4) Iron Mountain (IRM): The dominant global player in record storage, Iron Mountain's multiple of 28 outstrips its projected 18% rise in profits. Revenue growth of 5% looks unimpressive once the economy improves, especially if the expansion is weighed down by debt.

5) Intuitive Surgical (ISRG): The dominant player in robotic-surgery devices, Intuitive Surgical shares have fallen far from their peak but still look overly expensive. Hospitals will likely increase their orders as the economy recovers, but investors shouldn't pay 27 times next year's earnings for that.

6) Salesforce.com (CRM): The company, which deals with customer relationship management, may find it difficult to continue boosting margins and free cash flow as it expands internationally and hires employees.

7) Juniper Networks (JNPR): More than half the analysts covering this network infrastructure provider rate the stock as Hold. On average, they think the stock is worth $21, 19% below its current price.

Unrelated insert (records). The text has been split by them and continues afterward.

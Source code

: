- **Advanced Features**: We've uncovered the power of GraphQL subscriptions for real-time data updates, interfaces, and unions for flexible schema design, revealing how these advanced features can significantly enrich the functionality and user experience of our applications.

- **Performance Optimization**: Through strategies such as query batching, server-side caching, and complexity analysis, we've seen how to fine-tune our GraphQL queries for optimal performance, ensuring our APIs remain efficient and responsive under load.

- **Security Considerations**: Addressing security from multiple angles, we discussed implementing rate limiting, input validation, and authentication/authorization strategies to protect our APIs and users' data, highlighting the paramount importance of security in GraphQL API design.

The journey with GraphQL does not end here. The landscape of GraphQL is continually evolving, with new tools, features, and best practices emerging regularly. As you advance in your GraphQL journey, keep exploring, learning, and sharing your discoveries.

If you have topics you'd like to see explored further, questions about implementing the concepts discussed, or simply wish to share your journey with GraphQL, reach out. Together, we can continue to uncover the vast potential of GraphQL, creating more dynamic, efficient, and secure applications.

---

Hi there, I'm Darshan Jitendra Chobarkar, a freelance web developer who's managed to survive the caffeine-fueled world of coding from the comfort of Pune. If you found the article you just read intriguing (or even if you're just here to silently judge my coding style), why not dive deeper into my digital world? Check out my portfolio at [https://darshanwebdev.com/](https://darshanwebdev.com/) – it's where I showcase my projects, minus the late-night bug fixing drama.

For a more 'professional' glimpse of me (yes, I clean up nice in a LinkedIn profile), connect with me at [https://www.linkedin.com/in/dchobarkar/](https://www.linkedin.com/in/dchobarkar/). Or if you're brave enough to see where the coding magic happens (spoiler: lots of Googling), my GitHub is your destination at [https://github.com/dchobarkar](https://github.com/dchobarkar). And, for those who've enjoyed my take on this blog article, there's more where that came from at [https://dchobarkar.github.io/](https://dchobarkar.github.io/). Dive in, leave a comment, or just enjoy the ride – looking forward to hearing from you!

8) Amazon.com (AMZN): "Amazon may just be eternally expensive," writes Barron's, but it continues to perform. It beat earnings expectations last quarter, has significant free cash flow and analysts expect continued profit strength.

9) Broadcom (BRCM): The company, which supplies semiconductors for wired and wireless hardware manufacturers, could see increased earnings because of the popularity of smartphones and limited semiconductor inventories.

10) Expeditors International of Washington (EXPD): The freight-logistics company should see another year of improved profits in 2010. It's debt-free, throwing off cash and the fact that it doesn't own fleets helps its cost structure during downturns.

Print this article with comments

This article has 3 comments:

  •  
    Interesting list.

    'm not 100% sold on AMZN. It's a reasonable buy based on the belief that people will continue to move towards buying from internet retailers and AMZN is the Wal-Mart of the Internet retailers. All the same, there might be one little problem --- the states are desperate for money and many of them are concocting schemes to milk it out of Internet retailers since they most of them don't technically charge sales taxes directly to customers. If that happens, suddenly, Amazon's not as cheap to consumers.

    It should still continue to experience growth. It's just difficult to say how the whole tax situation will play out.
    Jul 05 08:49 AM | Link | Reply
  •  
    I still could not believe Barron's recommended GM stock some time in 2008. Even though the article was before the financial melt down, but the high oil price was killing GM and its debt load was crushing. I no longer give Barron's recommendations much weight.
    Jul 05 10:57 AM | Link | Reply
  •  
    I clearly recall that article, and bought some GM stock as a result ... but the author merely presented a scenario by which the stock could rise nicely --- the "irrational exuberance" and greed were supplied by me, not Barron's. As a matter of fact, I don't think Barron's recommends a lot of stocks, they just print articles by those who do. Where those who recommend are members of the editorial staff, then I suppose you could say Barron's is recommending. But generally they give you food for thought, not a buy/sell directive.
    I have to say that over the last 30 years some of my worst trades, as well as my single best, were taken from the pages of Barron's.
    They beat the hell out of Cramer --- for me he best way to use Cramer's picks is to ignore them unless you own the stock; if you do, sell the day after his mention.


    On Jul 05 10:57 AM RK wrote:

    > I still could not believe Barron's recommended GM stock some time
    > in 2008. Even though the article was before the financial melt down,
    > but the high oil price was killing GM and its debt load was crushing.
    > I no longer give Barron's recommendations much weight.